What's your address?
One of the interesting differences between the different IPC schemes is
their mechanism for specifying the destination for a message.
CMA uses a process id (PID) number combined with offsets in the address space
of that process - a message is simply copied to that location. This has the
advantage of being very simple and efficient. PIDs are already managed by the
kernel and piggy-backing on that facility is certainly attractive. The obvious
disadvantage is that there is no room for any sophistication in access control,
so messages can only be sent to processes with exactly the same credentials.
This will not suit every context, but it is not a problem for the target area
(the MPI message passing interface) which is aimed at massively parallel
implementations in which all the processes are working together on one task.
In that case having uniform credentials is an obvious choice.
KNEM uses a "cookie" which is a byte string provided by the kernel and
which can be
copied between processes. One process registers a region of memory with KNEM
and receives a cookie in return. It can then pass this cookie to other
processes as a simple byte string; the recipients can then copy to or from the
registered region using that cookie as an address. Here again there is an
assumption that the processes are co-operating and not a threat to each other
(KNEM is also used for MPI). KNEM does not actually check process credentials
directly, so any process that registers a region with KNEM is effectively
allowing any other process that is able to use KNEM (i.e. able to open a
specific character device file) to freely access that memory.
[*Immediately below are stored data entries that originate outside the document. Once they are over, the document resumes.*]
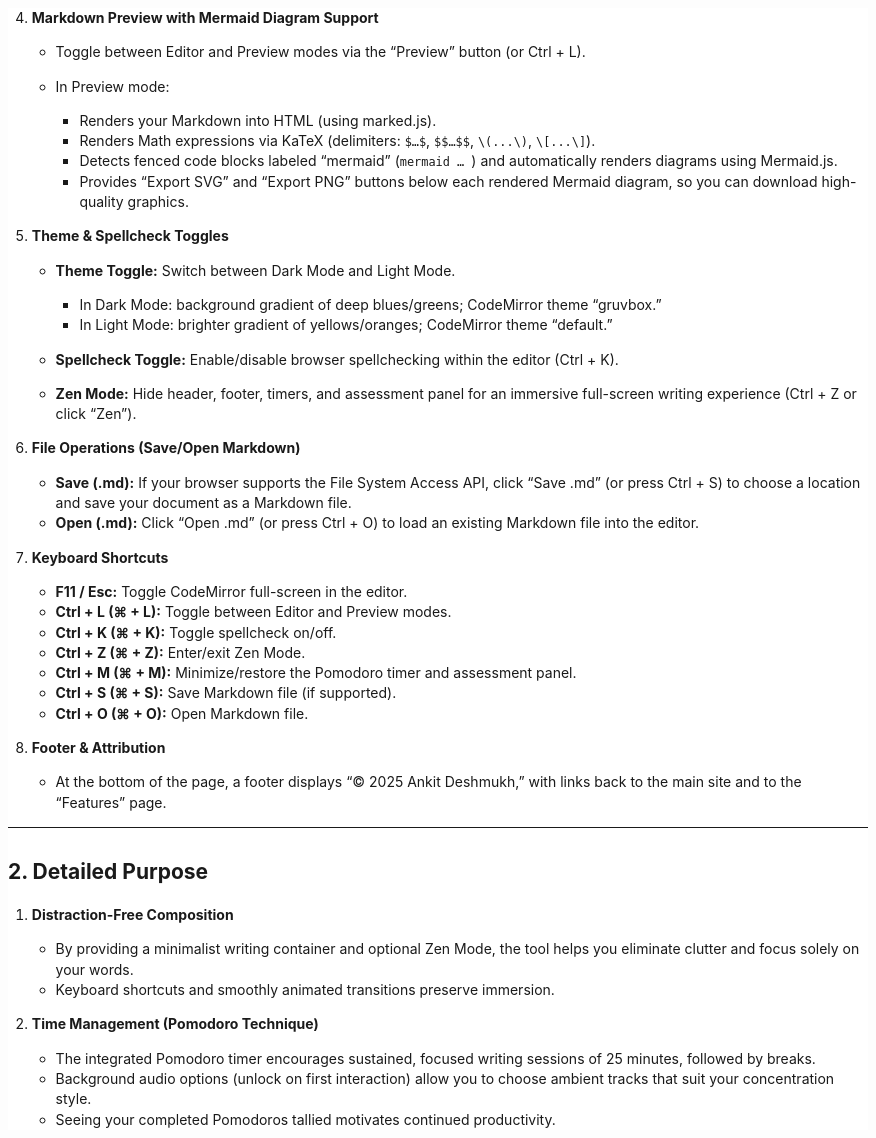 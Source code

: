4. **Markdown Preview with Mermaid Diagram Support**

   * Toggle between Editor and Preview modes via the “Preview” button (or Ctrl + L).
   * In Preview mode:

     * Renders your Markdown into HTML (using marked.js).
     * Renders Math expressions via KaTeX (delimiters: `$…$`, `$$…$$`, `\(...\)`, `\[...\]`).
     * Detects fenced code blocks labeled “mermaid” (`mermaid … `) and automatically renders diagrams using Mermaid.js.
     * Provides “Export SVG” and “Export PNG” buttons below each rendered Mermaid diagram, so you can download high-quality graphics.

5. **Theme & Spellcheck Toggles**

   * **Theme Toggle:** Switch between Dark Mode and Light Mode.

     * In Dark Mode: background gradient of deep blues/greens; CodeMirror theme “gruvbox.”
     * In Light Mode: brighter gradient of yellows/oranges; CodeMirror theme “default.”
   * **Spellcheck Toggle:** Enable/disable browser spellchecking within the editor (Ctrl + K).
   * **Zen Mode:** Hide header, footer, timers, and assessment panel for an immersive full-screen writing experience (Ctrl + Z or click “Zen”).

6. **File Operations (Save/Open Markdown)**

   * **Save (.md):** If your browser supports the File System Access API, click “Save .md” (or press Ctrl + S) to choose a location and save your document as a Markdown file.
   * **Open (.md):** Click “Open .md” (or press Ctrl + O) to load an existing Markdown file into the editor.

7. **Keyboard Shortcuts**

   * **F11 / Esc:** Toggle CodeMirror full-screen in the editor.
   * **Ctrl + L (⌘ + L):** Toggle between Editor and Preview modes.
   * **Ctrl + K (⌘ + K):** Toggle spellcheck on/off.
   * **Ctrl + Z (⌘ + Z):** Enter/exit Zen Mode.
   * **Ctrl + M (⌘ + M):** Minimize/restore the Pomodoro timer and assessment panel.
   * **Ctrl + S (⌘ + S):** Save Markdown file (if supported).
   * **Ctrl + O (⌘ + O):** Open Markdown file.

8. **Footer & Attribution**

   * At the bottom of the page, a footer displays “© 2025 Ankit Deshmukh,” with links back to the main site and to the “Features” page.

---

## 2. Detailed Purpose

1. **Distraction-Free Composition**

   * By providing a minimalist writing container and optional Zen Mode, the tool helps you eliminate clutter and focus solely on your words.
   * Keyboard shortcuts and smoothly animated transitions preserve immersion.

2. **Time Management (Pomodoro Technique)**

   * The integrated Pomodoro timer encourages sustained, focused writing sessions of 25 minutes, followed by breaks.
   * Background audio options (unlock on first interaction) allow you to choose ambient tracks that suit your concentration style.
   * Seeing your completed Pomodoros tallied motivates continued productivity.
Kdbus follows the model of D-Bus and uses simple strings to direct messages. It
monitors all D-Bus traffic to find out which endpoints own which names and then,
when it sees a message sent to a particular name, it routes it accordingly
rather than letting it go through the D-Bus daemon for routing.
Binder takes a very different approach from the other three. Rather than using
names that appear the same to all processes, binder uses a kernel-internal
object for which different processes see different object descriptors: small
integers much like file descriptors. Each object is owned by a particular
process (which can create new objects quite cheaply) and a message sent to an
object is routed to the owning process. As each process is likely to have a
different descriptor (or none at all) for the one object, descriptors cannot be
passed as byte strings. However they can be passed along with binder messages
much like file descriptors can be passed using Unix-domain sockets.
The main reason for using descriptors rather than names appears to
involve reference counting. Binder is designed to work in an object-oriented
system which (unsurprisingly) involves passing messages to objects,
where the messages can contain references other objects.
This is exactly the pattern seen in the kernel module. Any such system
needs some way
of determining when an object is no longer referenced, the typical
approaches being garbage collection and reference counting. Garbage collection
across multiple different processes is unlikely to be practical, so reference
counting is the natural choice. As binder allows communication between
mutually suspicious processes, there needs to be some degree of enforcement: a
process should not be able to send a message when it doesn't own a reference to
the target, and when a process dies, all its references should be released. To
ensure these rules are met it is hard to come up with any scheme much simpler
than the one used by binder.
Possibly the most interesting observation here is that two addressing schemes
used widely in Linux are completely missing in these implementations: file
descriptors and socket addresses (struct sockaddr).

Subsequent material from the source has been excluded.